- Work instructions
Below are some entries. Copy each line in them that holds "driver".

(Beginning of Material shown)

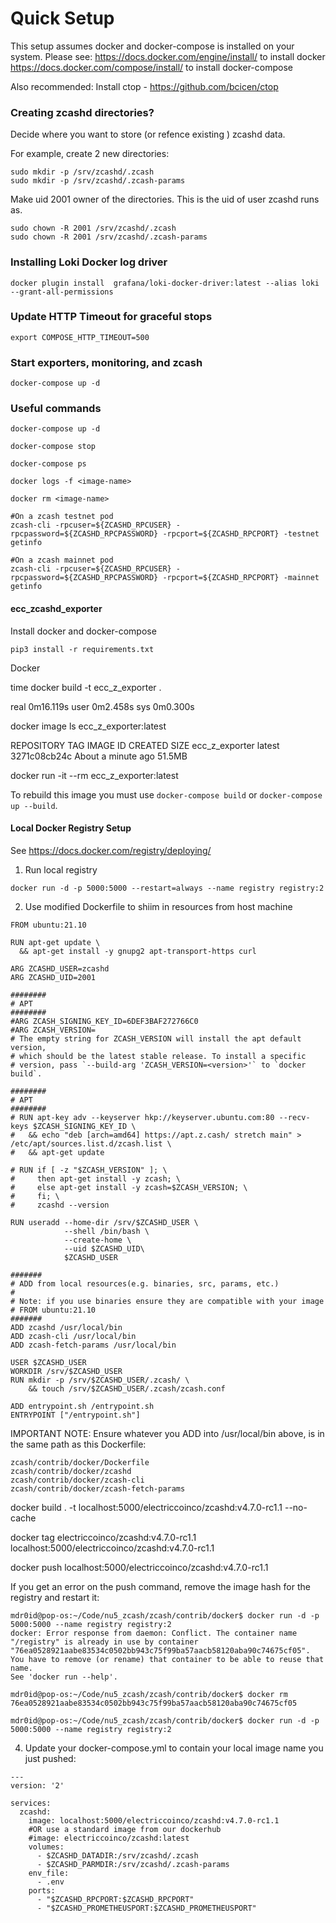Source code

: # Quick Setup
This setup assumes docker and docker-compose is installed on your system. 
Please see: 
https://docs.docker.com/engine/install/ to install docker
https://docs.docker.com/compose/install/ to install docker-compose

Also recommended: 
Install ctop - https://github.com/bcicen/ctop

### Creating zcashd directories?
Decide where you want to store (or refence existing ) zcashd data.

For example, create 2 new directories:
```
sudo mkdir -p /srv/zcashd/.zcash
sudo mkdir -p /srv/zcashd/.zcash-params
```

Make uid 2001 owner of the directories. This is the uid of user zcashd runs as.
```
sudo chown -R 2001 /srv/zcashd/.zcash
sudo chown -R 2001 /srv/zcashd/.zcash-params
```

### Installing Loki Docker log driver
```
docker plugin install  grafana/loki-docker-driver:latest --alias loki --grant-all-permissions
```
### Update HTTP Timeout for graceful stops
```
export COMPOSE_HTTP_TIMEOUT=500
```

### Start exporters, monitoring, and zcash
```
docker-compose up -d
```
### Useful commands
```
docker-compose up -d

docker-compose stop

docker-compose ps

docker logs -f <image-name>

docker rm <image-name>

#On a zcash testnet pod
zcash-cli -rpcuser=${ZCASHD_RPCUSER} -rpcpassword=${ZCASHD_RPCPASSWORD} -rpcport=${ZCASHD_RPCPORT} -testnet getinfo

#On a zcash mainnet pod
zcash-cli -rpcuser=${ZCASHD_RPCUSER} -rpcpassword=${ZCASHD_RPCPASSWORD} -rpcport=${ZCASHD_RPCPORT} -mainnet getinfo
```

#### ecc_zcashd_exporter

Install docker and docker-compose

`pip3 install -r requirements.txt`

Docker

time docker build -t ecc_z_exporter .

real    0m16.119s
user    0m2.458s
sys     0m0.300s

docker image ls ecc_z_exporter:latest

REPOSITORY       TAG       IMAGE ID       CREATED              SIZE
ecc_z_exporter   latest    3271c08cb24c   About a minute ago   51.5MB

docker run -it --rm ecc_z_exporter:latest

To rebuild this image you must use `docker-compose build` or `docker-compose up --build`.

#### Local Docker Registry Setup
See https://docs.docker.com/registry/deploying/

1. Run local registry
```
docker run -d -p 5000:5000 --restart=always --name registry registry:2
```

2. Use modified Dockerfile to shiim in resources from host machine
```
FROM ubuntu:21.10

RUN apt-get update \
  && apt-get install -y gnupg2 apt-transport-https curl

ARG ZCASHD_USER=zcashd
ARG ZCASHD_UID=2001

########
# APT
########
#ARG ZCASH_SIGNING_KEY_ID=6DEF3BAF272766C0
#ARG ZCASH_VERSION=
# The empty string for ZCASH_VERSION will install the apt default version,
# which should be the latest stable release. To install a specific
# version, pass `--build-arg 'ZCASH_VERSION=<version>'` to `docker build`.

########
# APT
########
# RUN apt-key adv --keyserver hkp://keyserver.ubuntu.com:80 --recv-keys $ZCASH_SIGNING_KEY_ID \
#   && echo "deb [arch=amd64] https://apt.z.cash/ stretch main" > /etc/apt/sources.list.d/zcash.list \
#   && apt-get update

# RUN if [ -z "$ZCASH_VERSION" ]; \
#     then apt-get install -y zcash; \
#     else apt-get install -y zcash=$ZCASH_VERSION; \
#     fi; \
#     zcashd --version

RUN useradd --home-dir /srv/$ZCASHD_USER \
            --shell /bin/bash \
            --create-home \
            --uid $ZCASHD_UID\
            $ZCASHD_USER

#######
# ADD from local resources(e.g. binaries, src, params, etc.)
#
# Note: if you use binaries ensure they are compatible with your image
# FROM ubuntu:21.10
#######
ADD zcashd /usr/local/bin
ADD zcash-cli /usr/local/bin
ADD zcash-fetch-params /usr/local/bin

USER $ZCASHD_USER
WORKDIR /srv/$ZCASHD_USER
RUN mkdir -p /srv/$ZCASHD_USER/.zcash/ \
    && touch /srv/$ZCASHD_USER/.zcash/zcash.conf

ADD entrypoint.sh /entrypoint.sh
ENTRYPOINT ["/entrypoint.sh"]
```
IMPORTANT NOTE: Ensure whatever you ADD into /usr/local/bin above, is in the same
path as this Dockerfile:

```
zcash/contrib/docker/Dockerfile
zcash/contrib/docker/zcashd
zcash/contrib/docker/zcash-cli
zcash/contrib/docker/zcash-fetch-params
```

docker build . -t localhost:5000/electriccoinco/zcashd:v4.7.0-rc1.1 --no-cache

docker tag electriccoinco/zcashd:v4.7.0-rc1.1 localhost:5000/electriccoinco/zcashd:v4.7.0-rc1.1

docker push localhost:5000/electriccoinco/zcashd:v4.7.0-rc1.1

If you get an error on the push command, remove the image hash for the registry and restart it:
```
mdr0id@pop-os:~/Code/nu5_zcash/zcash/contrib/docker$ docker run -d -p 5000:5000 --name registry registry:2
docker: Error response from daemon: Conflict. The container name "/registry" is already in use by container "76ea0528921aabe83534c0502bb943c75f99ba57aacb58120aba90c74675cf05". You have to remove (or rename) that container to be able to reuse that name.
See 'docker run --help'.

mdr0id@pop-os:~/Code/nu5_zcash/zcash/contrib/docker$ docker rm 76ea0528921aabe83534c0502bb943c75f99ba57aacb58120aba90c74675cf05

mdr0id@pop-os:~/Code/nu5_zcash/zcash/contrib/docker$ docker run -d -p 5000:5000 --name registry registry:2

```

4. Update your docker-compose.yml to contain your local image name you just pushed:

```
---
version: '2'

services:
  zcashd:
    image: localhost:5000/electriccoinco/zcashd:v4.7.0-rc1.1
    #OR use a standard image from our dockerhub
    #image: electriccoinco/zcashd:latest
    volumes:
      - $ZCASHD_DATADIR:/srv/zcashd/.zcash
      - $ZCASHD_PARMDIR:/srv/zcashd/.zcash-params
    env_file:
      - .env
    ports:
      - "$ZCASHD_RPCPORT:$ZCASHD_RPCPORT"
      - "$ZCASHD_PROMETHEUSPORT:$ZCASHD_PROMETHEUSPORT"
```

(End of Material shown)

- Response below
### Installing Loki Docker log driver
docker plugin install  grafana/loki-docker-driver:latest --alias loki --grant-all-permissions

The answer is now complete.